Goal of the exercise »
Return each line of the listing in which the word "correlation" appears.

Supplied data »
┄┄┄┄┄┄┄┄┄┄
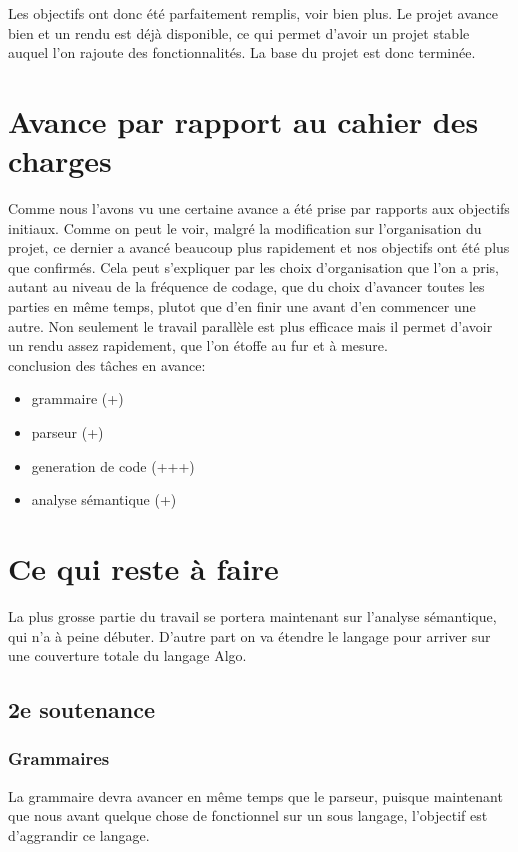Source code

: \documentclass[12pt,a4paper]{report}
\begin{document}
Les objectifs ont donc été parfaitement remplis, voir bien plus. Le projet avance bien et un rendu est déjà disponible, ce qui permet d'avoir un projet stable auquel l'on rajoute des fonctionnalités. La base du projet est donc terminée.
\newpage

\section{Avance par rapport au cahier des charges}
Comme nous l'avons vu une certaine avance a été prise par rapports aux objectifs initiaux.
Comme on peut le voir, malgré la modification sur l'organisation du projet, ce dernier a avancé beaucoup plus rapidement et nos objectifs ont été plus que confirmés. Cela peut s'expliquer par les choix d'organisation que l'on a pris, autant au niveau de la fréquence de codage, que du choix d'avancer toutes les parties en même temps, plutot que d'en finir une avant d'en commencer une autre. Non seulement le travail parallèle est plus efficace mais il permet d'avoir un rendu assez rapidement, que l'on étoffe au fur et à mesure. \\

conclusion des tâches en avance:
\begin{itemize}
\item grammaire (+)
\item parseur (+)
\item generation de code (+++)
\item analyse sémantique (+)
\end{itemize}

\section{Ce qui reste à faire}

La plus grosse partie du travail se portera maintenant sur l'analyse sémantique, qui n'a à peine débuter. D'autre part on va étendre le langage pour arriver sur une couverture totale du langage Algo.

\subsection{2e soutenance}
\subsubsection{Grammaires}
La grammaire devra avancer en même temps que le parseur, puisque maintenant que nous avant quelque chose de fonctionnel sur un sous langage, l'objectif est d'aggrandir ce langage.
\end{document}
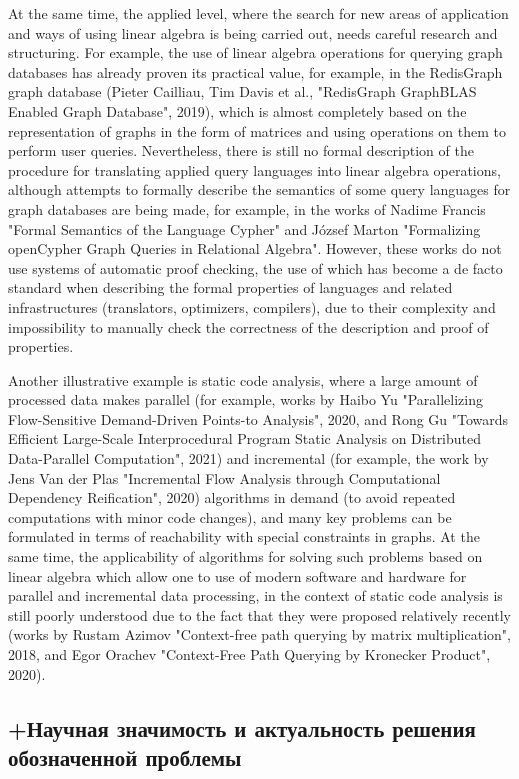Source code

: \documentclass[12pt]{article}  %
\theoremstyle{remark}
\begin{document}
At the same time, the applied level, where the search for new areas of application and ways of using linear algebra is being carried out, needs careful research and structuring. For example, the use of linear algebra operations for querying graph databases has already proven its practical value, for example, in the RedisGraph graph database (Pieter Cailliau, Tim Davis et al., "RedisGraph GraphBLAS Enabled Graph Database", 2019), which is almost completely based on the representation of graphs in the form of matrices and using operations on them to perform user queries. Nevertheless, there is still no formal description of the procedure for translating applied query languages into linear algebra operations, although attempts to formally describe the semantics of some query languages for graph databases are being made, for example, in the works of Nadime Francis "Formal Semantics of the Language Cypher" and J\'{o}zsef Marton "Formalizing openCypher Graph Queries in Relational Algebra". However, these works do not use systems of automatic proof checking, the use of which has become a de facto standard when describing the formal properties of languages and related infrastructures (translators, optimizers, compilers), due to their complexity and impossibility to manually check the correctness of the description and proof of properties.

Another illustrative example is static code analysis, where a large amount of processed data makes parallel (for example, works by Haibo Yu "Parallelizing Flow-Sensitive Demand-Driven Points-to Analysis", 2020, and Rong Gu "Towards Efficient Large-Scale Interprocedural Program Static Analysis on Distributed Data-Parallel Computation", 2021) and incremental (for example, the work by Jens Van der Plas "Incremental Flow Analysis through Computational Dependency Reification", 2020) algorithms in demand (to avoid repeated computations with minor code changes), and many key problems can be formulated in terms of reachability with special constraints in graphs. At the same time, the applicability of algorithms for solving such problems based on linear algebra which allow one to use of modern software and hardware for parallel and incremental data processing, in the context of static code analysis is still poorly understood due to the fact that they were proposed relatively recently (works by Rustam Azimov "Context-free path querying by matrix multiplication", 2018, and Egor Orachev "Context-Free Path Querying by Kronecker Product", 2020).


\subsection{+Научная значимость и актуальность решения обозначенной проблемы}
\end{document}
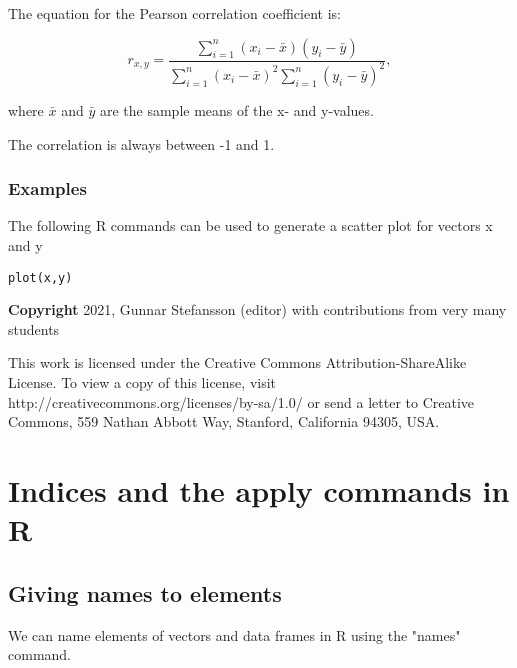 \documentclass[12pt,a4paper]{article}
\theoremstyle{regla}
\theoremstyle{remark}
\theoremstyle{definition}
\theoremstyle{nonumberbreak}
\begin{document}
The equation for the Pearson correlation coefficient is:  

$$
r_{x,y} = \frac{\sum_{i=1}^{n}(x_i - \bar{x})(y_i - \bar{y})}{\sum_{i=1}^{n}(x_i - \bar{x})^2\sum_{i=1}^{n}(y_i - \bar{y})^2}, 
$$

where $\bar{x}$ and $\bar{y}$ are the sample means of the x- and y-values.

The correlation is always between -1 and 1. 

\subsubsection{Examples}
The following R commands can be used to generate a scatter plot for vectors x and y
\begin{xmpl}
\begin{lstlisting}
plot(x,y) 
\end{lstlisting}
\end{xmpl}

{\bf Copyright}
2021, Gunnar Stefansson (editor) with contributions from very many students

This work is licensed under the Creative Commons
Attribution-ShareAlike License. To view a copy of this license, visit
http://creativecommons.org/licenses/by-sa/1.0/ or send a letter to
Creative Commons, 559 Nathan Abbott Way, Stanford, California 94305,
USA.
\clearpage
\section{Indices and the apply commands in R}
\subsection{Giving names to elements}
\begin{fbox}
\begin{minipage}{0.97\textwidth}
We can name elements of vectors and data frames in R using the "names" command.




\end{minipage}
\end{fbox}
\end{document}
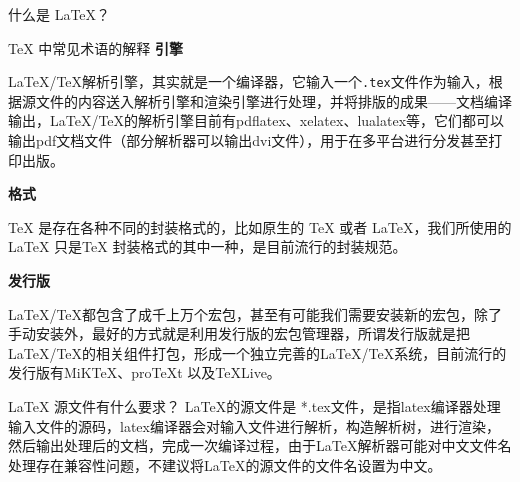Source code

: \begin{faq}{什么是 \LaTeX{}？}
\end{faq}

\begin{faq}{\TeX{} 中常见术语的解释}
\textbf{引擎}
  
\LaTeX/\TeX{}解析引擎，其实就是一个编译器，它输入一个\verb|.tex|文件作为输入，根据源文件的内容送入解析引擎和渲染引擎进行处理，并将排版的成果——文档编译输出，\LaTeX/\TeX{}的解析引擎目前有pdflatex、xelatex、lualatex等，它们都可以输出pdf文档文件（部分解析器可以输出dvi文件），用于在多平台进行分发甚至打印出版。

\textbf{格式}

\TeX{} 是存在各种不同的封装格式的，比如原生的 \TeX{} 或者 \LaTeX{}，我们所使用的 \LaTeX{} 只是\TeX{} 封装格式的其中一种，是目前流行的封装规范。

\textbf{发行版}

\LaTeX/\TeX{}都包含了成千上万个宏包，甚至有可能我们需要安装新的宏包，除了手动安装外，最好的方式就是利用发行版的宏包管理器，所谓发行版就是把\LaTeX/\TeX{}的相关组件打包，形成一个独立完善的\LaTeX/\TeX{}系统，目前流行的发行版有MiKTeX、proTeXt 以及TeXLive。
\end{faq}


\begin{faq}{}

\end{faq}

\begin{faq}{\LaTeX{} 源文件有什么要求？}
LaTeX的源文件是 *.tex文件，是指latex编译器处理输入文件的源码，latex编译器会对输入文件进行解析，构造解析树，进行渲染，然后输出处理后的文档，完成一次编译过程，由于LaTeX解析器可能对中文文件名处理存在兼容性问题，不建议将LaTeX的源文件的文件名设置为中文。
\end{faq}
┄┄┄┄┄┄┄┄┄┄
Answer to this exercise »
The equation for the Pearson correlation coefficient is:  
The correlation is always between -1 and 1. 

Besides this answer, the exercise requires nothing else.